Zeitoun by Dave Eggers
Random House Publishers; $15.95
Reviewed by Caty Gordon
In the true tale of how one tragedy begets another, Dave Eggers’ Zeitoun illuminates the ethereal idiocy of the Bush administration’s two greatest failures: the supposed War on Terror and a botched relief effort in the wake of Hurricane Katrina. Eggers does not proffer excuses for either side of the political gambit but instead imparts the factual accounts of Abdulrahman Zeitoun as he canoes his way through the forsaken, flooded city of New Orleans and, later, faces unfounded charges and is unjustly labeled a terrorist. Meanwhile, Eggers’ evasion of a didactic voice or any semblance of propaganda keeps his story alive, unlikely, and inescapable.
Eggers begins the novel by introducing audiences to Zeitoun – a Syrian-American immigrant and contractor who stayed behind in New Orleans to ride out the storm with his rental properties while his wife took their children to safer ground. In the aftermath of the hurricane the streets are buried under six feet of water, homes are damaged, lives are destroyed. And despite radio reports of rape, looting, and anarchy, Zeitoun refuses to leave the city, citing a spiritual calling to save who or what he can. Each morning he sets out in his canoe, paddling along familiar streets now made foreign by the storm’s impact. He serves as the relief to those whom the government failed: the senior citizens trapped inside flooded homes, starving dogs barking on rooftops, the isolated families in need of fresh water. And yet despite his heroism Zeitoun finds himself face-down on the ground, his hands zip-tied, while unidentified armed officers and private contractors accuse him of association with Al-Qaeda.
The cultural mores of anti-Arab racism in the United States following September 11, 2001 appear throughout Egger’s recollection of Zeitoun’s anecdote. He’s labeled a terrorist, denied a phone call and any indication of what his chargers are, and is singled out for mistreatment and isolation. The nuances of exploitation and degradation based on race are reminiscent of so many of the horrific mistakes made in the wake of September 11 by American soldiers in Abu Ghraib, by Blackwater contractors on Baghdad’s Bloody Sunday, by interrogators at Guantanamo Bay. The men and women who arrested and assaulted Zeitoun did so under dangerously brittle assumptions which Eggers portrays with lucid tact. He brings into the forefront of the narrative a deeply imbedded racism that too often goes unimpeded while maintaining an eloquent voice that does not delve into instructions for social responsibility.

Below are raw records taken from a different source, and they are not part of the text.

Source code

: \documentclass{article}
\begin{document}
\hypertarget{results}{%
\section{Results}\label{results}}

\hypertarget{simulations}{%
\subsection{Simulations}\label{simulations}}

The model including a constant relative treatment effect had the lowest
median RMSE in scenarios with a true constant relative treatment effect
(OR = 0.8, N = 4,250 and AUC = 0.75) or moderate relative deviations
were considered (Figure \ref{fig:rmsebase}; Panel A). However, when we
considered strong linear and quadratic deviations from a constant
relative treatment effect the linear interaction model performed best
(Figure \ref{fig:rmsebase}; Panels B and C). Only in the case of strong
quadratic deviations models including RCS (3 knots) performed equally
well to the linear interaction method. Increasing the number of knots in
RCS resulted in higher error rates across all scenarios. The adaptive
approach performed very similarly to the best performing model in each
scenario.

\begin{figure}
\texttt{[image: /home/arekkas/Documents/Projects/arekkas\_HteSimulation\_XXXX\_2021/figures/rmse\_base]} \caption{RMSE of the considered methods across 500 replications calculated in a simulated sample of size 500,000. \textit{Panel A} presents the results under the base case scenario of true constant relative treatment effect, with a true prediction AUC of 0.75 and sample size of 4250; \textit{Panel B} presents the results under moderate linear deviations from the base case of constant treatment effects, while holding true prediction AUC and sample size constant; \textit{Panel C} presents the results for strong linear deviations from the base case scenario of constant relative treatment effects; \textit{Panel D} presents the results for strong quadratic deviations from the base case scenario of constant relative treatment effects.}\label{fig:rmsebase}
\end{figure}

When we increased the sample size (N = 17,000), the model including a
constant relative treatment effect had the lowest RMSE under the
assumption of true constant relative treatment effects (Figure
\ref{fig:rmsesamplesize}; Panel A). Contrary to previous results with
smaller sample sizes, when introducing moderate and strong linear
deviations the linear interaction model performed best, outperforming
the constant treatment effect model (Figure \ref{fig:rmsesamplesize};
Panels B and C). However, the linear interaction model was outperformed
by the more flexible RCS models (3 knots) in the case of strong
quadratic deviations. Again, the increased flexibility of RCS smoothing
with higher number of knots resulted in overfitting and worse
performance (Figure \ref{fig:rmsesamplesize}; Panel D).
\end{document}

What makes this story so successful is that it so engrossing readers forget that Eggers is imparting it. His cogent prose deftly balances the plight of one man reflecting the voice of a nation: the trust in an American dream, the inadequacy of such, and the sanguine drive to overcome the ignorance. And throughout it all Eggers propels the story with a momentum to match Zeitoun’s optimism in a book that is shaped by the imagistic landscape of a city brought to its knees by the futility of the government it sought salvation from. Zeitoun is a necessary account of the unfathomable (yet verified) collision of militarized nationalism and a natural disaster. Eggers, whose previous novels were lauded for their literary maneuvers, steers clear of such to present a story in its most raw and real form. With the gruesome account of Zeitoun’s plight there is no need for rhetorical prose, embellishment, or argument – the facts stand alone.
Poignant and compelling, Zeitoun is the story of a man who believed he was chosen by God to save a city that his government could not. It is a story of revulsion toward a system that failed a man targeted for what his captors believed was preemptive patriotism. It is a story of perhaps Eggers’ greatest achievement as an author, because though the circumstances surpass even the worst of nightmares, it is every bit of true as it is beautifully told.